Ceci n’est simplement qu’un échantillon. Pendant ce temps, le flot des armes et le soutien économique pour maintenir l’occupation par la force et la terreur et des règlements à rallonge continent sans arrêt.

ZMagazine : Quelle est votre opinion du sommet arabe ?

Chomsky : Le sommet arabe a mené à l’acceptation générale du plan saoudien, lequel réitérait les principes de base du consensus international de longue date : Israël doit se retirer des territoires occupés dans le contexte d’un accord général de paix qui garantirait le droit de chaque Etat dans la région, y compris Israël et un nouvel Etat palestinien, à la paix et à la sécurité au sein de frontières reconnues (la formulation basique de la résolution 242 des Nations-Unies, amplifiée pour inclure un Etat palestinien). Il n’y a rien de nouveau à propos de ceci. Ce sont les termes de base de la résolution du Conseil de Sécurité de janvier 1976 soutenue par pratiquement le monde entier, y compris les Etats arabes avancés, l’O.L.P., l’Europe, le bloc soviétique, les pays non-alignés – en fait, quiconque que cela importait. Israël s’y opposa et les Etats-Unis y mirent leur veto, de ce fait l’histoire y mit un veto. Des initiatives ultérieures et similaires des Etats arabes, de l’O.L.P. et de l’Europe de l’Ouest furent bloquées par les Etats-Unis, sans interruption jusqu’à présent. Ceci comprend le plan Fahd (Arabie Saoudite, note du claviste) de 1981.

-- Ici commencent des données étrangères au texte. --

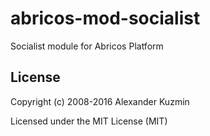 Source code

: # abricos-mod-socialist

Socialist module for Abricos Platform


## License
Copyright (c) 2008-2016 Alexander Kuzmin

Licensed under the MIT License (MIT) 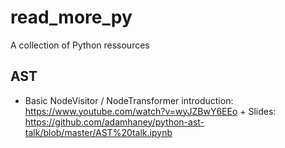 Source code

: # read_more_py
A collection of Python ressources

## AST
* Basic NodeVisitor / NodeTransformer introduction: https://www.youtube.com/watch?v=wyJZBwY6EEo + Slides: https://github.com/adamhaney/python-ast-talk/blob/master/AST%20talk.ipynb
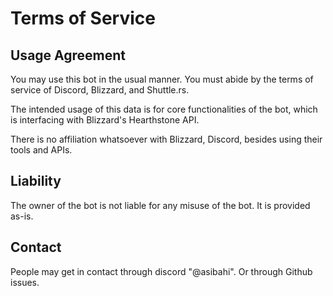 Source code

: # Terms of Service
## Usage Agreement
You may use this bot in the usual manner. You must abide by the terms of service of Discord, Blizzard, and Shuttle.rs.

The intended usage of this data is for core functionalities of the bot, which is interfacing with Blizzard's Hearthstone API.

There is no affiliation whatsoever with Blizzard, Discord, besides using their tools and APIs.

## Liability
The owner of the bot is not liable for any misuse of the bot. It is provided as-is.

## Contact
People may get in contact through discord "@asibahi". Or through Github issues. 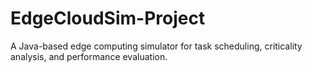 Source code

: # EdgeCloudSim-Project
A Java-based edge computing simulator for task scheduling, criticality analysis, and performance evaluation.
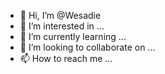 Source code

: - 👋 Hi, I’m @Wesadie
- 👀 I’m interested in ...
- 🌱 I’m currently learning ...
- 💞️ I’m looking to collaborate on ...
- 📫 How to reach me ...

<!---
Wesadie/Wesadie is a ✨ special ✨ repository because its `README.md` (this file) appears on your GitHub profile.
You can click the Preview link to take a look at your changes.
--->

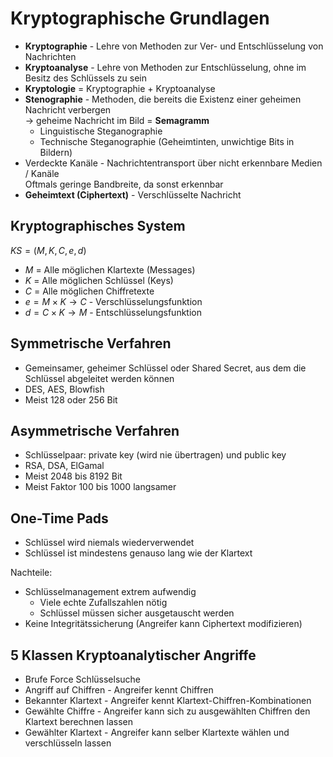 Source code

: # Kryptographische Grundlagen
- **Kryptographie** - Lehre von Methoden zur Ver- und Entschlüsselung von Nachrichten
- **Kryptoanalyse** - Lehre von Methoden zur Entschlüsselung, ohne im Besitz des Schlüssels zu sein
- **Kryptologie** = Kryptographie + Kryptoanalyse
- **Stenographie** - Methoden, die bereits die Existenz einer geheimen Nachricht verbergen  
  -> geheime Nachricht im Bild = **Semagramm**
  - Linguistische Steganographie
  - Technische Steganographie (Geheimtinten, unwichtige Bits in Bildern)
- Verdeckte Kanäle - Nachrichtentransport über nicht erkennbare Medien / Kanäle  
  Oftmals geringe Bandbreite, da sonst erkennbar
- **Geheimtext (Ciphertext)** - Verschlüsselte Nachricht

## Kryptographisches System
$KS = (M,K,C,e,d)$
- $M$ = Alle möglichen Klartexte (Messages)
- $K$ = Alle möglichen Schlüssel (Keys)
- $C$ = Alle möglichen Chiffretexte
- $e = M \times K \rightarrow C$ - Verschlüsselungsfunktion
- $d = C \times K \rightarrow M$ - Entschlüsselungsfunktion

## Symmetrische Verfahren
- Gemeinsamer, geheimer Schlüssel oder Shared Secret, aus dem die Schlüssel abgeleitet werden können
- DES, AES, Blowfish
- Meist 128 oder 256 Bit

## Asymmetrische Verfahren
- Schlüsselpaar: private key (wird nie übertragen) und public key
- RSA, DSA, ElGamal
- Meist 2048 bis 8192 Bit
- Meist Faktor 100 bis 1000 langsamer

## One-Time Pads
- Schlüssel wird niemals wiederverwendet
- Schlüssel ist mindestens genauso lang wie der Klartext

Nachteile:
- Schlüsselmanagement extrem aufwendig
  - Viele echte Zufallszahlen nötig
  - Schlüssel müssen sicher ausgetauscht werden
- Keine Integritätssicherung (Angreifer kann Ciphertext modifizieren)

## 5 Klassen Kryptoanalytischer Angriffe
- Brufe Force Schlüsselsuche
- Angriff auf Chiffren - Angreifer kennt Chiffren
- Bekannter Klartext - Angreifer kennt Klartext-Chiffren-Kombinationen
- Gewählte Chiffre - Angreifer kann sich zu ausgewählten Chiffren den Klartext berechnen lassen
- Gewählter Klartext - Angreifer kann selber Klartexte wählen und verschlüsseln lassen
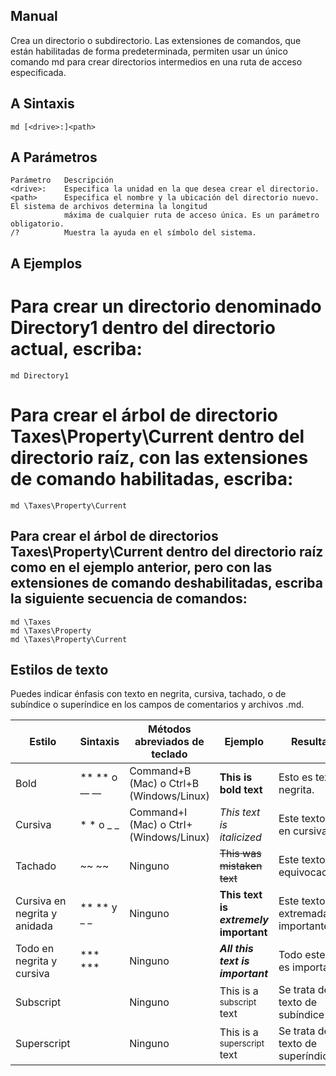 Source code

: ## Manual

Crea un directorio o subdirectorio. Las extensiones de comandos, que están habilitadas de forma predeterminada, permiten usar un único comando md para crear directorios intermedios en una ruta de acceso especificada.


## A Sintaxis

    md [<drive>:]<path>

## A Parámetros

    Parámetro	Descripción
    <drive>:	Especifica la unidad en la que desea crear el directorio.
    <path>	    Especifica el nombre y la ubicación del directorio nuevo. El sistema de archivos determina la longitud
                máxima de cualquier ruta de acceso única. Es un parámetro obligatorio.
    /?	        Muestra la ayuda en el símbolo del sistema.

## A Ejemplos
# Para crear un directorio denominado Directory1 dentro del directorio actual, escriba:
         
    md Directory1
# Para crear el árbol de directorio Taxes\Property\Current dentro del directorio raíz, con las extensiones de comando habilitadas, escriba:

    md \Taxes\Property\Current
    
## Para crear el árbol de directorios Taxes\Property\Current dentro del directorio raíz como en el ejemplo anterior, pero con las extensiones de comando deshabilitadas, escriba la siguiente secuencia de comandos:
    md \Taxes
    md \Taxes\Property
    md \Taxes\Property\Current
## Estilos de texto

Puedes indicar énfasis con texto en negrita, cursiva, tachado, o de subíndice o superíndice en los campos de comentarios y archivos .md.

| Estilo                        | Sintaxis       | Métodos abreviados de teclado        | Ejemplo                                    | Resultados                               |
|-------------------------------|----------------|---------------------------------------|--------------------------------------------|------------------------------------------|
| Bold                          | ** ** o __ __ | Command+B (Mac) o Ctrl+B (Windows/Linux) | **This is bold text**                     | Esto es texto en negrita.                |
| Cursiva                       | * * o _ _     | Command+I (Mac) o CtrI+ (Windows/Linux)  | _This text is italicized_                 | Este texto está en cursiva               |
| Tachado                       | ~~ ~~          | Ninguno                               | ~~This was mistaken text~~                 | Este texto está equivocado               |
| Cursiva en negrita y anidada | ** ** y _ _   | Ninguno                               | **This text is _extremely_ important**     | Este texto es extremadamente importante |
| Todo en negrita y cursiva    | *** ***        | Ninguno                               | ***All this text is important***          | Todo este texto es importante           |
| Subscript                    | <sub> </sub>  | Ninguno                               | This is a <sub>subscript</sub> text        | Se trata de un texto de subíndice       |
| Superscript                  | <sup> </sup>  | Ninguno                               | This is a <sup>superscript</sup> text      | Se trata de un texto de superíndice     |

    

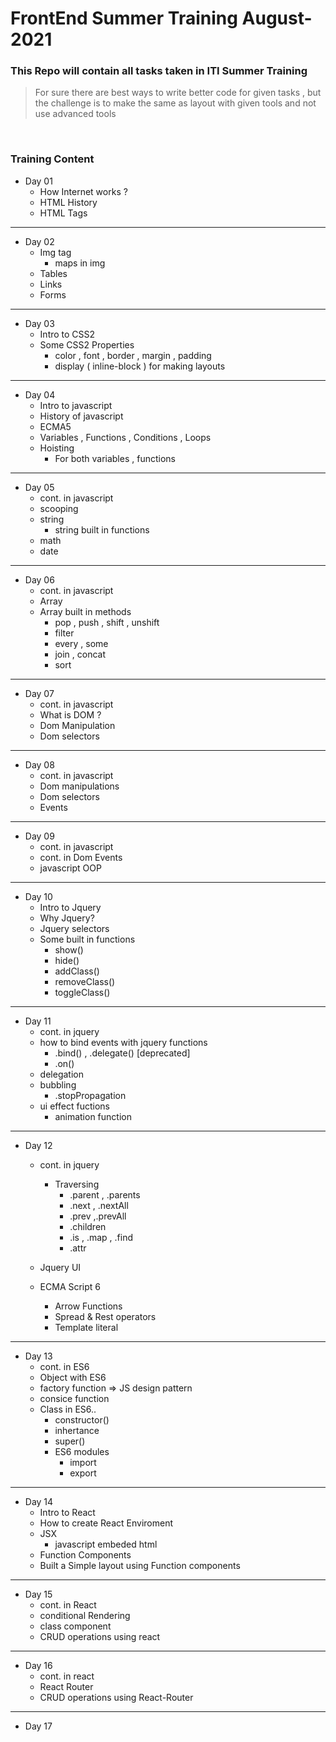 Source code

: # FrontEnd Summer Training August-2021
### This Repo will contain all tasks taken in ITI Summer Training
> For sure there are best ways to write better code for given tasks , but the challenge is to make the same as layout with given tools and not use advanced tools 

<br>

### Training Content

* Day 01
  * How Internet works ?
  * HTML History
  * HTML Tags 

<hr>

* Day 02
  * Img tag
    * maps in img
  * Tables
  * Links
  * Forms

<hr>

* Day 03
  * Intro to CSS2
  * Some CSS2 Properties
    * color , font , border , margin , padding 
    * display ( inline-block )  for making layouts 

<hr>

* Day 04
  * Intro to javascript
  * History of javascript
  * ECMA5
  * Variables , Functions , Conditions , Loops
  * Hoisting
     - For both variables , functions

<hr>


* Day 05
  * cont. in javascript
  * scooping
  * string
    * string built in functions
  * math
  * date


<hr>

* Day 06
  * cont. in javascript
  * Array
  * Array built in methods
    * pop , push , shift , unshift
    * filter
    * every , some
    * join , concat
    * sort
  
<hr>

* Day 07
  * cont. in javascript
  * What is DOM ?
  * Dom Manipulation
  * Dom selectors

<hr>

* Day 08
  * cont. in javascript
  * Dom manipulations
  * Dom selectors
  * Events

<hr>

* Day 09
  * cont. in javascript
  * cont. in Dom Events
  * javascript OOP

<hr>

* Day 10
  * Intro to Jquery
  * Why Jquery?
  * Jquery selectors
  * Some built in functions
      * show()
      * hide()
      * addClass()
      * removeClass()
      * toggleClass()


<hr>

* Day 11
  * cont. in jquery
  * how to bind events with jquery functions
      * .bind() , .delegate()  [deprecated]
      * .on()
  * delegation
  * bubbling
     * .stopPropagation
  * ui effect fuctions
     * animation function

<hr>

* Day 12
    * cont. in jquery
        * Traversing
          * .parent , .parents
          * .next , .nextAll
          * .prev ,.prevAll
          * .children
          * .is , .map , .find
          * .attr


    * Jquery UI

    * ECMA Script 6
        * Arrow Functions
        * Spread & Rest operators
        * Template literal

<hr>

* Day 13
    * cont. in ES6
    * Object with ES6
    * factory function => JS design pattern
    * consice function
    * Class in ES6..
         * constructor()
         * inhertance
         * super()
         * ES6 modules
             * import
             * export
<hr>

* Day 14
  * Intro to React
  * How to create React Enviroment
  * JSX
     * javascript embeded html
  * Function Components
  * Built a Simple layout using Function components

<hr>

* Day 15
    * cont. in React
    * conditional Rendering
    * class component
    * CRUD operations using react
<hr>

* Day 16
  * cont. in react
  * React Router
  * CRUD operations using React-Router

<hr>

* Day 17
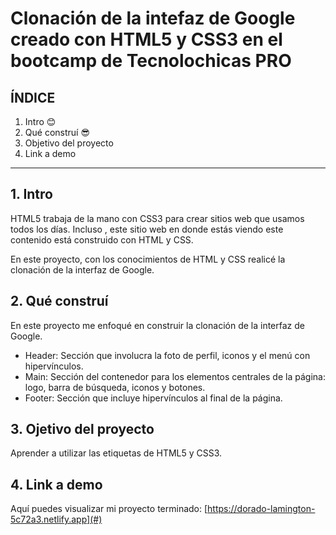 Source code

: # Clonación de la intefaz de Google creado con HTML5 y CSS3 en el bootcamp de Tecnolochicas PRO

## ÍNDICE

1. Intro 😊
2. Qué construí 😎
3. Objetivo del proyecto 
4. Link a demo

****
## 1. Intro
HTML5 trabaja de la mano con CSS3 para crear sitios web que usamos todos los días. Incluso , este sitio web en donde estás viendo este contenido está construido con HTML y CSS.

En este proyecto, con los conocimientos de HTML y CSS realicé la clonación de la interfaz de Google.

## 2. Qué construí
En este proyecto me enfoqué en construir la clonación de la interfaz de Google.

* Header: Sección que involucra la foto de perfil, iconos y el menú con hipervínculos.
* Main: Sección del contenedor para los elementos centrales de la página: logo, barra de búsqueda, iconos y botones.
* Footer: Sección que incluye hipervínculos al final de la página.

## 3. Ojetivo del proyecto
Aprender a utilizar las etiquetas de HTML5 y CSS3.

## 4. Link a demo
Aquí puedes visualizar mi proyecto terminado: [https://dorado-lamington-5c72a3.netlify.app](#)
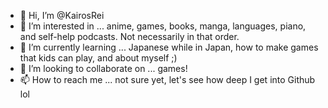 - 👋 Hi, I’m @KairosRei
- 👀 I’m interested in ... anime, games, books, manga, languages, piano, and self-help podcasts. Not necessarily in that order.
- 🌱 I’m currently learning ... Japanese while in Japan, how to make games that kids can play, and about myself ;)
- 💞️ I’m looking to collaborate on ... games! 
- 📫 How to reach me ... not sure yet, let's see how deep I get into Github lol

<!---
KairosRei/KairosRei is a ✨ special ✨ repository because its `README.md` (this file) appears on your GitHub profile.
You can click the Preview link to take a look at your changes.
--->
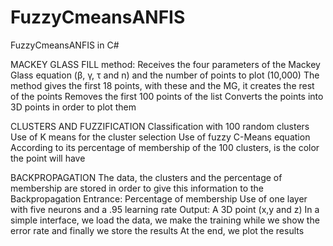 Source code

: # FuzzyCmeansANFIS
FuzzyCmeansANFIS in C#

MACKEY GLASS
FILL method:
Receives the four parameters of the Mackey Glass equation (β, γ, τ and n) and the number of points to plot (10,000)
The method gives the first 18 points, with these and the MG, it creates the rest of the points
Removes the first 100 points of the list
Converts the points into 3D points in order to plot them

CLUSTERS AND FUZZIFICATION
Classification with 100 random clusters
Use of K means for the cluster selection
Use of fuzzy C-Means equation
According to its percentage of membership of the 100 clusters, is the color the point will have

BACKPROPAGATION
The data, the clusters and the percentage of membership are stored in order to give this information to the Backpropagation
Entrance: Percentage of membership
Use of one layer with five neurons and a .95 learning rate
Output: A 3D point (x,y and z)
In a simple interface, we load the data, we make the training while we show the error rate and finally we store the results
At the end, we plot the results
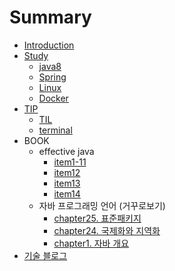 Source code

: # Summary

* [Introduction](README.md)
* [Study](study.md)
   * [java8](java8.md)
   * [Spring](spring.md)
   * [Linux](linux.md)
   * [Docker](docker.md)
* [TIP](tip.md)
	* [TIL](TIL.md)
   * [terminal](terminal.md)
* BOOK
	* effective java
		* [item1-11](book/effectivejava/item1~11.md)
		* [item12](book/effectivejava/item12.md)
		* [item13](book/effectivejava/item13.md)
		* [item14](book/effectivejava/item14.md)
	* 자바 프로그래밍 언어 (거꾸로보기)
		* [chapter25. 표준패키지](book/jpl/chapter25.md)
		* [chapter24. 국제화와 지역화](book/jpl/chapter24.md)
		* [chapter1. 자바 개요](book/jpl/chapter1.md)
* [기술 블로그](techblog.md)

<!--stackedit_data:
eyJoaXN0b3J5IjpbMTcyODYyNDkzMSw0MjExMTczMjYsMjEzND
Q4MzYyNF19
--> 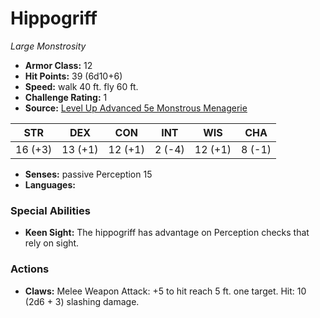 # Hippogriff

*Large* *Monstrosity*

- **Armor Class:** 12
- **Hit Points:** 39 (6d10+6)
- **Speed:** walk 40 ft. fly 60 ft.
- **Challenge Rating:** 1
- **Source:** [Level Up Advanced 5e Monstrous Menagerie](https://www.levelup5e.com)

| STR | DEX | CON | INT | WIS | CHA |
| --- | --- | --- | --- | --- | --- |
| 16 (+3) | 13 (+1) | 12 (+1) | 2 (-4) | 12 (+1) | 8 (-1) |

- **Senses:** passive Perception 15
- **Languages:** 
### Special Abilities
- **Keen Sight:** The hippogriff has advantage on Perception checks that rely on sight.
### Actions
- **Claws:** Melee Weapon Attack: +5 to hit  reach 5 ft.  one target. Hit: 10 (2d6 + 3) slashing damage.
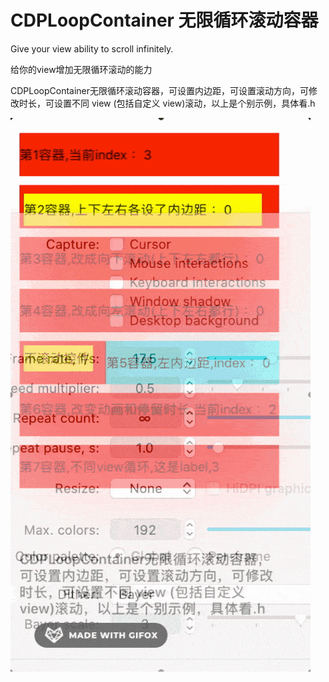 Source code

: # CDPLoopContainer 无限循环滚动容器
Give your view ability to scroll infinitely.

给你的view增加无限循环滚动的能力

CDPLoopContainer无限循环滚动容器，可设置内边距，可设置滚动方向，可修改时长，可设置不同 view (包括自定义 view)滚动，以上是个别示例，具体看.h

![image](https://github.com/cdpenggod/CDPLoopContainer/blob/master/gif.gif)
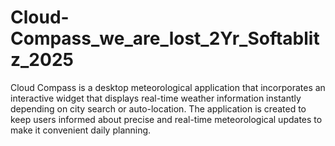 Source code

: # Cloud-Compass_we_are_lost_2Yr_Softablitz_2025
Cloud Compass is a desktop meteorological application that incorporates an interactive widget that displays real-time weather information instantly depending on city search or auto-location. The application is created to keep users informed about precise and real-time meteorological updates to make it convenient daily planning. 
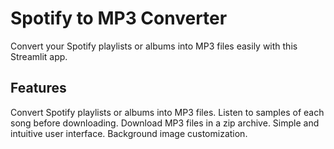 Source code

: # Spotify to MP3 Converter

Convert your Spotify playlists or albums into MP3 files easily with this Streamlit app.

## Features
Convert Spotify playlists or albums into MP3 files.
Listen to samples of each song before downloading.
Download MP3 files in a zip archive.
Simple and intuitive user interface.
Background image customization.
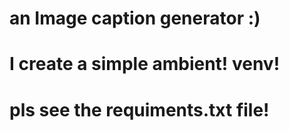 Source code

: # an Image caption generator :)

# I create a simple ambient! venv!

# pls see the requiments.txt file!
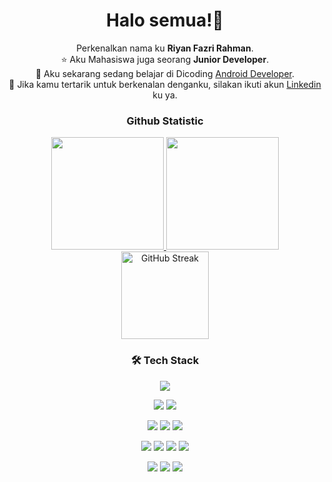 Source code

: <h1 align="center">Halo semua!👋</h2>

<p align="center">
Perkenalkan nama ku <b>Riyan Fazri Rahman</b>.<br>
⭐ Aku Mahasiswa juga seorang <b>Junior Developer</b>.<br>
🚀 Aku sekarang sedang belajar di Dicoding <a href="https://www.dicoding.com/">Android Developer</a>.<br>
💬 Jika kamu tertarik untuk berkenalan denganku, silakan ikuti akun <a href="https://www.dicoding.com/](https://www.linkedin.com/in/riyan-fazri-rahamn/">Linkedin</a> ku ya.
</p>
  
<h3 align="center">Github Statistic</h3>

<p align="center">
  <a href="https://github.com/riyanfazrirahman">
    <img height="180em" src="https://github-readme-stats-eight-theta.vercel.app/api/top-langs/?username=riyanfazrirahman&layout=compact&layout=compact&theme=dracula"/>
    <img height="180em" src="https://github-readme-stats.vercel.app/api?username=riyanfazrirahman&show_icons=true&theme=dracula&include_all_commits=true&count_private=true"/>
  </a>
  <a href="https://github.com/riyanfazrirahman?tab=repositories">
  <img height="140em" src="https://github-readme-streak-stats.herokuapp.com/?user=riyanfazrirahman&theme=dracula&border_radius=5&date_format=j%20M%5B%20Y%5D&mode=weekly&card_width=975" alt="GitHub Streak" />
  </a>
</p>



<h3 align="center">🛠 Tech Stack</h3>
<p align="center">  
  <!-- Python -->
  <img src="https://img.shields.io/badge/Python-3776AB?style=for-the-badge&logo=python&logoColor=white"/>
</p>
<p align="center">  
  <!-- Android Studio -->
  <img src="https://img.shields.io/badge/Android%20Studio-3DDC84?style=for-the-badge&logo=android-studio&logoColor=white"/>
  <!-- Kotlin -->
  <img src="https://img.shields.io/badge/Kotlin-0095D5?style=for-the-badge&logo=kotlin&logoColor=white"/>
</p>
<p align="center">
  <!-- PHP -->
  <img src="https://img.shields.io/badge/PHP-777BB4?style=for-the-badge&logo=php&logoColor=white"/>
  <!-- Laravel -->
  <img src="https://img.shields.io/badge/Laravel-FF2D20?style=for-the-badge&logo=laravel&logoColor=white"/>
  <!-- CodeIgniter -->
  <img src="https://img.shields.io/badge/CodeIgniter-EF4223?style=for-the-badge&logo=codeigniter&logoColor=white"/>
</p>
<p align="center">  
  <!-- JavaScript -->
  <img src="https://img.shields.io/badge/JavaScript-323330?style=for-the-badge&logo=javascript&logoColor=F7DF1E"/>
  <!-- NodeJs -->
  <img src="https://img.shields.io/badge/Node.js-339933?style=for-the-badge&logo=nodedotjs&logoColor=white"/>
  <!-- React -->
<!--   <img src="https://img.shields.io/badge/React-61DAFB?style=for-the-badge&logo=react&logoColor=black"/> -->
   <!-- Alpine.js -->
  <img src="https://img.shields.io/badge/Alpine.js-8BC0D0?style=for-the-badge&logo=alpine.js&logoColor=white"/>
  <!-- Vite.js -->
  <img src="https://img.shields.io/badge/Vite-646CFF?style=for-the-badge&logo=vite&logoColor=white"/>
</p>

<p align="center">  
  <!-- Pascal -->
  <img src="https://img.shields.io/badge/Pascal-00208C?style=for-the-badge&logo=pascal&logoColor=white"/>
  <!-- C++ -->
  <img src="https://img.shields.io/badge/C++-00599C?style=for-the-badge&logo=c%2B%2B&logoColor=white"/>
  <!-- Visual Basic -->
  <img src="https://img.shields.io/badge/Visual%20Basic-5C2D91?style=for-the-badge&logo=visual-studio&logoColor=white"/>
</p>

<!--
**riyanfazrirahman/riyanfazrirahman** is a ✨ _special_ ✨ repository because its `README.md` (this file) appears on your GitHub profile.

Here are some ideas to get you started:

- 🔭 I’m currently working on ...
- 🌱 I’m currently learning ...
- 👯 I’m looking to collaborate on ...
- 🤔 I’m looking for help with ...
- 💬 Ask me about ...
- 📫 How to reach me: ...
- 😄 Pronouns: ...
- ⚡ Fun fact: ...
-->
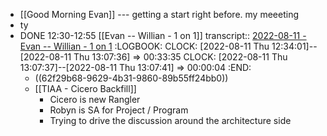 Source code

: - [[Good Morning Evan]] --- getting a start right before. my meeeting
- ty
- DONE 12:30-12:55 [[Evan -- Willian - 1 on 1]]
  transcript:: [2022-08-11 - Evan -- Willian - 1 on 1](https://otter.ai/u/xVNSGWg06AFzvAJCs_3pWL8Ejt0?f=home)
  :LOGBOOK:
  CLOCK: [2022-08-11 Thu 12:34:01]--[2022-08-11 Thu 13:07:36] =>  00:33:35
  CLOCK: [2022-08-11 Thu 13:07:37]--[2022-08-11 Thu 13:07:41] =>  00:00:04
  :END:
	- ((62f29b68-9629-4b31-9860-89b55ff24bb0))
	- [[TIAA - Cicero Backfill]]
		- Cicero is new Rangler
		- Robyn is SA for Project / Program
		- Trying to drive the discussion around the architecture side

L’histoire y a effectivement aussi mis son veto, pour les raisons habituelles.
La politique de rejet remonte en fait à 5 années plus tôt, à février 1971, lorsque le président égyptien, Sadate, offrit à Israël un traité de paix complet en contre partie du retrait israélien du territoire égyptien, sans même faire mention des droits nationaux palestinien ou du sort des autres territoires occupés. Le gouvernement travailliste israélien la reconnut comme une authentique offre de paix, mais décida de la rejeter, ayant l’intention d’étendre ses colonies dans le nord-est du Sinaï ; ce qui provoqua bientôt, avec une extrême brutalité, la cause immédiate de la guerre de 1973. Le projet pour les Palestiniens sous occupation militaire fut décrit franchement à ses collègues de cabinet par Moshe Dayan, un des dirigeants travaillistes les plus compatissants envers la situation critique palestinienne. Israël doit rendre évident le fait que “nous n’avons pas de solution, vous devez continuer à vivre comme des chiens, et quiconque le désire peut partir, et nous verrons où ce processus nous mène.” Suivant cette recommandation, le principe directeur de l’occupation a été l’humiliation dégradante et incessante, accompagnée de la torture, la terreur, la destruction de la propriété, le déplacement et la colonisation, et la prise par la force des ressources essentielles, crucialement l’eau.

L’offre de Sadate en 1971 se conformait à la politique officielle américaine, mais Kissinger a réussi à instituer sa préférence pour ce qu’il appela “impasse” : pas de négociation seulement la force. Les offres de paix jordaniennes furent également écartées. Depuis cette époque, la politique officielle américaine s’en est tenue au consensus international sur le retrait (jusqu’à Clinton, lequel a effectivement évoqué les résolutions des Nations-Unies et les considérations sur la loi internationale) ; mais en pratique, la politique a suivi les lignes de conduite de Kissinger, acceptant des négociations seulement lorsqu’elle y est obligée (comme Kissinger le fut après la quasi-débacle de la guerre de 1973 pour laquelle il partage une responsabilité importante) et selon les conditions formulées par Ben-Ami.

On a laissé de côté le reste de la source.